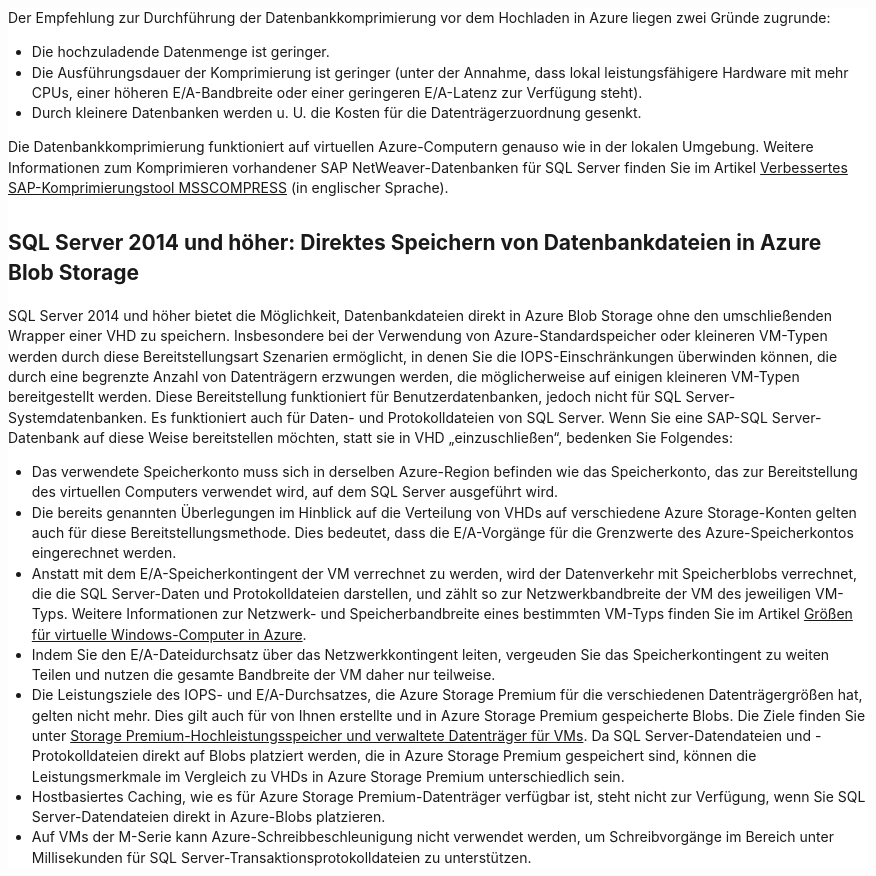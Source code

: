 Der Empfehlung zur Durchführung der Datenbankkomprimierung vor dem Hochladen in Azure liegen zwei Gründe zugrunde:

* Die hochzuladende Datenmenge ist geringer.
* Die Ausführungsdauer der Komprimierung ist geringer (unter der Annahme, dass lokal leistungsfähigere Hardware mit mehr CPUs, einer höheren E/A-Bandbreite oder einer geringeren E/A-Latenz zur Verfügung steht).
* Durch kleinere Datenbanken werden u. U. die Kosten für die Datenträgerzuordnung gesenkt.

Die Datenbankkomprimierung funktioniert auf virtuellen Azure-Computern genauso wie in der lokalen Umgebung. Weitere Informationen zum Komprimieren vorhandener SAP NetWeaver-Datenbanken für SQL Server finden Sie im Artikel [Verbessertes SAP-Komprimierungstool MSSCOMPRESS](/archive/blogs/saponsqlserver/improved-sap-compression-tool-msscompress) (in englischer Sprache). 

## <a name="sql-server-2014-and-more-recent---storing-database-files-directly-on-azure-blob-storage"></a>SQL Server 2014 und höher: Direktes Speichern von Datenbankdateien in Azure Blob Storage
SQL Server 2014 und höher bietet die Möglichkeit, Datenbankdateien direkt in Azure Blob Storage ohne den umschließenden Wrapper einer VHD zu speichern. Insbesondere bei der Verwendung von Azure-Standardspeicher oder kleineren VM-Typen werden durch diese Bereitstellungsart Szenarien ermöglicht, in denen Sie die IOPS-Einschränkungen überwinden können, die durch eine begrenzte Anzahl von Datenträgern erzwungen werden, die möglicherweise auf einigen kleineren VM-Typen bereitgestellt werden. Diese Bereitstellung funktioniert für Benutzerdatenbanken, jedoch nicht für SQL Server-Systemdatenbanken. Es funktioniert auch für Daten- und Protokolldateien von SQL Server. Wenn Sie eine SAP-SQL Server-Datenbank auf diese Weise bereitstellen möchten, statt sie in VHD „einzuschließen“, bedenken Sie Folgendes:

* Das verwendete Speicherkonto muss sich in derselben Azure-Region befinden wie das Speicherkonto, das zur Bereitstellung des virtuellen Computers verwendet wird, auf dem SQL Server ausgeführt wird.
* Die bereits genannten Überlegungen im Hinblick auf die Verteilung von VHDs auf verschiedene Azure Storage-Konten gelten auch für diese Bereitstellungsmethode. Dies bedeutet, dass die E/A-Vorgänge für die Grenzwerte des Azure-Speicherkontos eingerechnet werden.
* Anstatt mit dem E/A-Speicherkontingent der VM verrechnet zu werden, wird der Datenverkehr mit Speicherblobs verrechnet, die die SQL Server-Daten und Protokolldateien darstellen, und zählt so zur Netzwerkbandbreite der VM des jeweiligen VM-Typs. Weitere Informationen zur Netzwerk- und Speicherbandbreite eines bestimmten VM-Typs finden Sie im Artikel [Größen für virtuelle Windows-Computer in Azure](../../sizes.md).
* Indem Sie den E/A-Dateidurchsatz über das Netzwerkkontingent leiten, vergeuden Sie das Speicherkontingent zu weiten Teilen und nutzen die gesamte Bandbreite der VM daher nur teilweise.
* Die Leistungsziele des IOPS- und E/A-Durchsatzes, die Azure Storage Premium für die verschiedenen Datenträgergrößen hat, gelten nicht mehr. Dies gilt auch für von Ihnen erstellte und in Azure Storage Premium gespeicherte Blobs. Die Ziele finden Sie unter [Storage Premium-Hochleistungsspeicher und verwaltete Datenträger für VMs](../../windows/disks-types.md#premium-ssd). Da SQL Server-Datendateien und -Protokolldateien direkt auf Blobs platziert werden, die in Azure Storage Premium gespeichert sind, können die Leistungsmerkmale im Vergleich zu VHDs in Azure Storage Premium unterschiedlich sein.
* Hostbasiertes Caching, wie es für Azure Storage Premium-Datenträger verfügbar ist, steht nicht zur Verfügung, wenn Sie SQL Server-Datendateien direkt in Azure-Blobs platzieren.
* Auf VMs der M-Serie kann Azure-Schreibbeschleunigung nicht verwendet werden, um Schreibvorgänge im Bereich unter Millisekunden für SQL Server-Transaktionsprotokolldateien zu unterstützen.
____________________
▶ _PROBLEM TO WORK ON_
I'd like the lines above from the one with "SQL Server 2014 und höher bietet" up to and including the one with "daher nur teilweise." copied exactly, with no other lines.

▶ _RESPONSE TO THIS TASK_
SQL Server 2014 und höher bietet die Möglichkeit, Datenbankdateien direkt in Azure Blob Storage ohne den umschließenden Wrapper einer VHD zu speichern. Insbesondere bei der Verwendung von Azure-Standardspeicher oder kleineren VM-Typen werden durch diese Bereitstellungsart Szenarien ermöglicht, in denen Sie die IOPS-Einschränkungen überwinden können, die durch eine begrenzte Anzahl von Datenträgern erzwungen werden, die möglicherweise auf einigen kleineren VM-Typen bereitgestellt werden. Diese Bereitstellung funktioniert für Benutzerdatenbanken, jedoch nicht für SQL Server-Systemdatenbanken. Es funktioniert auch für Daten- und Protokolldateien von SQL Server. Wenn Sie eine SAP-SQL Server-Datenbank auf diese Weise bereitstellen möchten, statt sie in VHD „einzuschließen“, bedenken Sie Folgendes:

* Das verwendete Speicherkonto muss sich in derselben Azure-Region befinden wie das Speicherkonto, das zur Bereitstellung des virtuellen Computers verwendet wird, auf dem SQL Server ausgeführt wird.
* Die bereits genannten Überlegungen im Hinblick auf die Verteilung von VHDs auf verschiedene Azure Storage-Konten gelten auch für diese Bereitstellungsmethode. Dies bedeutet, dass die E/A-Vorgänge für die Grenzwerte des Azure-Speicherkontos eingerechnet werden.
* Anstatt mit dem E/A-Speicherkontingent der VM verrechnet zu werden, wird der Datenverkehr mit Speicherblobs verrechnet, die die SQL Server-Daten und Protokolldateien darstellen, und zählt so zur Netzwerkbandbreite der VM des jeweiligen VM-Typs. Weitere Informationen zur Netzwerk- und Speicherbandbreite eines bestimmten VM-Typs finden Sie im Artikel [Größen für virtuelle Windows-Computer in Azure](../../sizes.md).
* Indem Sie den E/A-Dateidurchsatz über das Netzwerkkontingent leiten, vergeuden Sie das Speicherkontingent zu weiten Teilen und nutzen die gesamte Bandbreite der VM daher nur teilweise.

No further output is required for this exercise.